Example of Violation: In a study measuring the effect of a new drug on blood pressure, if multiple measurements are taken from the same individual and treated as independent observations, the assumption of independence is violated.

Normality: The distribution of the dependent variable should be approximately normal within each group.
Example of Violation: In an ANOVA comparing test scores between different schools, if the test scores within each school are not normally distributed, the assumption of normality is violated.

Homogeneity of Variance (Homoscedasticity): The variance of the dependent variable is assumed to be equal across all groups.
Example of Violation: In an ANOVA comparing the weight loss of different diet programs, if the variability in weight loss is much larger in one group compared to others, the assumption of homogeneity of variance is violated.

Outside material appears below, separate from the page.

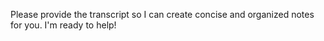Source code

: Please provide the transcript so I can create concise and organized notes for you. I'm ready to help!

Independence of Errors: The errors or residuals (deviations of individual observations from the group means) are assumed to be independent of each other.
Example of Violation: In a study measuring the effect of exercise on heart rate, if measurements taken over time are correlated (e.g., the heart rate at one time point is likely to be related to the heart rate at the next time point), the assumption of independence of errors is violated.

Violations of these assumptions can impact the validity of ANOVA results, leading to incorrect conclusions or less reliable findings. It is important to assess the assumptions and, if violated, consider alternative analyses or corrective measures.

Q2. Types of ANOVA and Their Usage:
The three main types of ANOVA are:

One-Way ANOVA: Used when comparing the means of a continuous dependent variable across two or more independent groups.
Example: Comparing the average test scores of students across three different schools.

Two-Way ANOVA: Used when studying the effects of two categorical independent variables on a continuous dependent variable.
Example: Investigating the impact of both gender and age group on the average income of individuals.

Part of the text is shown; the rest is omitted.